Disallow whitespace as the first character of a reserved-body in a reserved-statement. #731

bhaible · 2024-03-15T16:00:26Z

In the 'reserved-statement' nonterminal, there is an ambiguity if there is more than one whitespace character between the 'reserved-keyword' and the first non-whitespace character of the 'reserved-body', because these whitespace characters can be seen as part of the 's' nonterminal or as part of the 'reserved-body' nonterminal.

According to the principles explained in #725 and the proposed resolution of #721, it is not desired that a 'reserved-body' starts with a whitespace character; rather, such a whitespace character is meant to be interpreted as part of the preceding 's' nonterminal.

Test case:

.regex   /foo/{xyz}{{hello}}

This patch removes this ambiguity, by disallowing whitespace as the first character of a 'reserved-body' in a reserved-statement.

It thus fixes the first part of #721.

Details:

In the other occurrences of 'resolved-body' as well (in a 'reserved-annotation' or 'private-use-annotation') the leading whitespace is separated as well. This has no influence on the set of inputs that the 'reserved-annotation' and 'private-use-annotation' nonterminals can match, but highlights that the parser should better trim off this leading whitespace in these places before entering the 'resolved-body' into the data model.
Two nonterminals 'reserved-body-start' and 'resolved-body-part' are introduced, each referenced once.
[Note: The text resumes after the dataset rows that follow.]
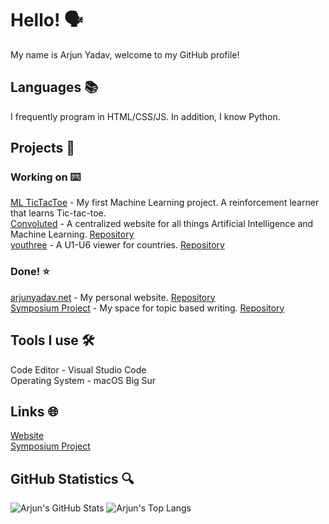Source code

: # Hello! 🗣
My name is Arjun Yadav, welcome to my GitHub profile!

## Languages 📚
I frequently program in HTML/CSS/JS. In addition, I know Python.

## Projects 🚀
### Working on ⌨️
[ML TicTacToe](https://github.com/y-arjun-y/mltictactoe) - My first Machine Learning project. A reinforcement learner that learns Tic-tac-toe. <br>
[Convoluted](https://convoluted.netlify.app) - A centralized website for all things Artificial Intelligence and Machine Learning. [Repository](https://github.com/y-arjun-y/convoluted) <br>
[youthree](https://arjunyadav.net/youthree) - A U1-U6 viewer for countries. [Repository](https://github.com/y-arjun-y/youthree)

### Done! ⭐️
[arjunyadav.net](https://arjunyadav.net) - My personal website. [Repository](https://github.com/y-arjun-y/arjunyadav) <br>
[Symposium Project](https://sympoisumproject.com) - My space for topic based writing. [Repository](https://github.com/y-arjun-y/symposium)

## Tools I use 🛠
Code Editor - Visual Studio Code <br>
Operating System - macOS Big Sur

## Links 🌐
[Website](https://arjunyadav.net) <br>
[Symposium Project](https://symposiumproject.com)

## GitHub Statistics 🔍
![Arjun's GitHub Stats](https://github-readme-stats.vercel.app/api?username=y-arjun-y&count_private=true&theme=default)
![Arjun's Top Langs](https://github-readme-stats.vercel.app/api/top-langs/?username=y-arjun-y)
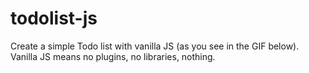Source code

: # todolist-js
Create a simple Todo list with vanilla JS (as you see in the GIF below). Vanilla JS means no plugins, no libraries, nothing.
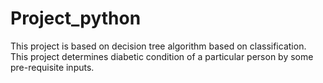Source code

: # Project_python
This project is based on decision tree algorithm based on classification.
This project determines diabetic condition of a particular person by some pre-requisite inputs. 
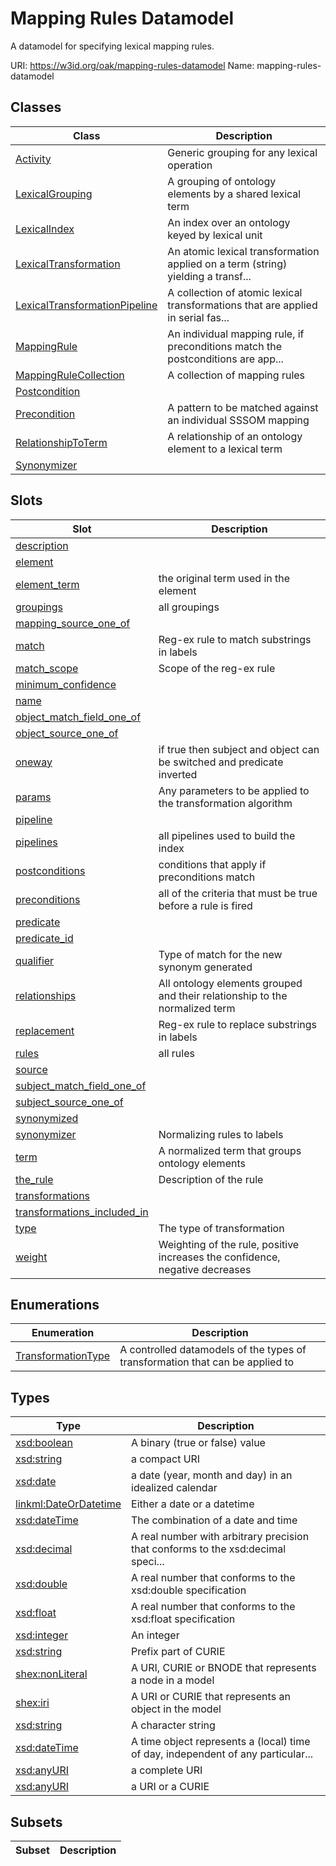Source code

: # Mapping Rules Datamodel

A datamodel for specifying lexical mapping rules.

URI: https://w3id.org/oak/mapping-rules-datamodel
Name: mapping-rules-datamodel



## Classes

| Class | Description |
| --- | --- |
| [Activity](Activity.md) | Generic grouping for any lexical operation |
| [LexicalGrouping](LexicalGrouping.md) | A grouping of ontology elements by a shared lexical term |
| [LexicalIndex](LexicalIndex.md) | An index over an ontology keyed by lexical unit |
| [LexicalTransformation](LexicalTransformation.md) | An atomic lexical transformation applied on a term (string) yielding a transf... |
| [LexicalTransformationPipeline](LexicalTransformationPipeline.md) | A collection of atomic lexical transformations that are applied in serial fas... |
| [MappingRule](MappingRule.md) | An individual mapping rule, if preconditions match the postconditions are app... |
| [MappingRuleCollection](MappingRuleCollection.md) | A collection of mapping rules |
| [Postcondition](Postcondition.md) |  |
| [Precondition](Precondition.md) | A pattern to be matched against an individual SSSOM mapping |
| [RelationshipToTerm](RelationshipToTerm.md) | A relationship of an ontology element to a lexical term |
| [Synonymizer](Synonymizer.md) |  |


## Slots

| Slot | Description |
| --- | --- |
| [description](description.md) |  |
| [element](element.md) |  |
| [element_term](element_term.md) | the original term used in the element |
| [groupings](groupings.md) | all groupings |
| [mapping_source_one_of](mapping_source_one_of.md) |  |
| [match](match.md) | Reg-ex rule to match substrings in labels |
| [match_scope](match_scope.md) | Scope of the reg-ex rule |
| [minimum_confidence](minimum_confidence.md) |  |
| [name](name.md) |  |
| [object_match_field_one_of](object_match_field_one_of.md) |  |
| [object_source_one_of](object_source_one_of.md) |  |
| [oneway](oneway.md) | if true then subject and object can be switched and predicate inverted |
| [params](params.md) | Any parameters to be applied to the transformation algorithm |
| [pipeline](pipeline.md) |  |
| [pipelines](pipelines.md) | all pipelines used to build the index |
| [postconditions](postconditions.md) | conditions that apply if preconditions match |
| [preconditions](preconditions.md) | all of the criteria that must be true before a rule is fired |
| [predicate](predicate.md) |  |
| [predicate_id](predicate_id.md) |  |
| [qualifier](qualifier.md) | Type of match for the new synonym generated |
| [relationships](relationships.md) | All ontology elements grouped and their relationship to the normalized term |
| [replacement](replacement.md) | Reg-ex rule to replace substrings in labels |
| [rules](rules.md) | all rules |
| [source](source.md) |  |
| [subject_match_field_one_of](subject_match_field_one_of.md) |  |
| [subject_source_one_of](subject_source_one_of.md) |  |
| [synonymized](synonymized.md) |  |
| [synonymizer](synonymizer.md) | Normalizing rules to labels |
| [term](term.md) | A normalized term that groups ontology elements |
| [the_rule](the_rule.md) | Description of the rule |
| [transformations](transformations.md) |  |
| [transformations_included_in](transformations_included_in.md) |  |
| [type](type.md) | The type of transformation |
| [weight](weight.md) | Weighting of the rule, positive increases the confidence, negative decreases |


## Enumerations

| Enumeration | Description |
| --- | --- |
| [TransformationType](TransformationType.md) | A controlled datamodels of the types of transformation that can be applied to |


## Types

| Type | Description |
| --- | --- |
| [xsd:boolean](http://www.w3.org/2001/XMLSchema#boolean) | A binary (true or false) value |
| [xsd:string](http://www.w3.org/2001/XMLSchema#string) | a compact URI |
| [xsd:date](http://www.w3.org/2001/XMLSchema#date) | a date (year, month and day) in an idealized calendar |
| [linkml:DateOrDatetime](https://w3id.org/linkml/DateOrDatetime) | Either a date or a datetime |
| [xsd:dateTime](http://www.w3.org/2001/XMLSchema#dateTime) | The combination of a date and time |
| [xsd:decimal](http://www.w3.org/2001/XMLSchema#decimal) | A real number with arbitrary precision that conforms to the xsd:decimal speci... |
| [xsd:double](http://www.w3.org/2001/XMLSchema#double) | A real number that conforms to the xsd:double specification |
| [xsd:float](http://www.w3.org/2001/XMLSchema#float) | A real number that conforms to the xsd:float specification |
| [xsd:integer](http://www.w3.org/2001/XMLSchema#integer) | An integer |
| [xsd:string](http://www.w3.org/2001/XMLSchema#string) | Prefix part of CURIE |
| [shex:nonLiteral](shex:nonLiteral) | A URI, CURIE or BNODE that represents a node in a model |
| [shex:iri](shex:iri) | A URI or CURIE that represents an object in the model |
| [xsd:string](http://www.w3.org/2001/XMLSchema#string) | A character string |
| [xsd:dateTime](http://www.w3.org/2001/XMLSchema#dateTime) | A time object represents a (local) time of day, independent of any particular... |
| [xsd:anyURI](http://www.w3.org/2001/XMLSchema#anyURI) | a complete URI |
| [xsd:anyURI](http://www.w3.org/2001/XMLSchema#anyURI) | a URI or a CURIE |


## Subsets

| Subset | Description |
| --- | --- |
The purpose is clarity and to follow the common *-start / *-part idiom.

eemeli

If we're going to encode in the syntax that the value of reserved-body does not include its leading whitespace, then this seems like a better way of doing so than #730.

Approving, but note my inline suggested simplification, which ought to be applied syntax.md as well.

This does introduce one concern that should be noted:

If someone introduces private syntax {&foo} for which they do not allow for space between the & and foo, a standard MF2 processor, when encountering a privately invalid expression {& foo}, could reserialize it as {&foo}, a privately valid expression.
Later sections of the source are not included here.